Multiple sources alleged that Aramark issued a directive to their employees telling them not to work with students in regard to the Real Food Challenge. Aramark did not return multiple requests for comment.
The RFC, a Boston-based national organization, has had success implementing the calculator at various colleges and universities across the country. RFC Midwest coordinator Katie Blanchard said Aramark is the only company that has “slammed the door on students.”
“The other companies have been far more receptive than Aramark,” she said. “Aramark is the only company that has outright said ‘We will not work with students on this.’”
The University currently measures its sustainability through the Association for the Advancement of Sustainability in Higher Education’s STARS program, said UDS director and Aramark employee Karen Devet. She denied there was a directive by the company disallowing UDS from working with the RFC.
“I did not see a memo that told me not to work with Real Food Challenge,” Devet said.
Laura Dorle, president of the University student group, first began working with UDS last February by attending its advisory meetings. The group hit a roadblock when it tried to get the University to adopt the RFC’s calculator program.
Dorle said UDS gave vague reasons as to why it would not implement the calculator and said officials “seemed hesitant” when the Aramark issue arose.
The calculator is how the RFC monitors its goal of making at least 20 percent of food at participating colleges and universities adhere to the organization’s “real food” guidelines, said RFC Midwest field organizer Siri Simons.
These guidelines are that food must be community-based, sustainable, fair and humane, Simons said.

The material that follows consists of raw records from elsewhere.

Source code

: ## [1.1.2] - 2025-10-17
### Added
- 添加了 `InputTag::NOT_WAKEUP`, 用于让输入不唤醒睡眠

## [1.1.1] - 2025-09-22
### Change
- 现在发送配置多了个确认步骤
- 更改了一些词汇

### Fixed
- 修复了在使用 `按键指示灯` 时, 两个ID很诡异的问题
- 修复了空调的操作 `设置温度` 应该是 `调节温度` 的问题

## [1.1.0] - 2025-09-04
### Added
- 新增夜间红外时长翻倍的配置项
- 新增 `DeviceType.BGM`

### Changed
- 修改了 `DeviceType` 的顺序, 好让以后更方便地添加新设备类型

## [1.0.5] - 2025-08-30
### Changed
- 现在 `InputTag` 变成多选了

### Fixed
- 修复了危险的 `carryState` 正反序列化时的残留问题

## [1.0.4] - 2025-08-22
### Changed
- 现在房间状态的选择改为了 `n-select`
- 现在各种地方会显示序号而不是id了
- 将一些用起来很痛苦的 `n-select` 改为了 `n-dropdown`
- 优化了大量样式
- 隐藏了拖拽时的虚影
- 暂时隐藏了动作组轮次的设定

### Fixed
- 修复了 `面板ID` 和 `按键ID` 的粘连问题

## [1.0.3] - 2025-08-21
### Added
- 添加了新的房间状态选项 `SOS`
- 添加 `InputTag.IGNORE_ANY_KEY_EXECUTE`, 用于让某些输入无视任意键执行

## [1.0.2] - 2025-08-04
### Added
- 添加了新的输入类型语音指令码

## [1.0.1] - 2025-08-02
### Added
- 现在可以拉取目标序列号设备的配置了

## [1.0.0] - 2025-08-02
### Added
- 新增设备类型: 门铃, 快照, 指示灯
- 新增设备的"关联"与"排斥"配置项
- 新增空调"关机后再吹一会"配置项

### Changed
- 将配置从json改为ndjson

“These are students who are really working toward things that are really in line with the values of their institutions … and of things that Aramark itself says that it cares about,” Blanchard said.
When pushing for sustainability, “students at other schools are experiencing this constant pushback from universities,” Dorle said.
The RFC held a “Day of Action” last spring when volunteers made phone calls and emailed Aramark in an attempt to work with the company. It currently has a “Get Real, Aramark!” campaign.
Blanchard said Aramark’s response has been insufficient.
“While Aramark is meeting with students … they’re not really moving forward on things in the same way as is happening at other campuses,” Blanchard said, adding that food companies like Bon Appétit and Sodexo have been more cooperative.
She said the reasoning behind the national directive, which prohibits Aramark employees from working with the RFC, is unclear to the organization.
“While many of the other schools were having very amicable relationships,” Blanchard said, “[the directive] was an unfortunate response that came out of nowhere.”
Devet said the University already uses a variety of sustainability efforts through the AASHE system, like recycling, composting organic waste and energy conservation.
“Our UDS sustainability platform is much broader than local foods,” Devet said, adding that UDS would continue to use the system.
The University is currently under contract with Aramark through 2020.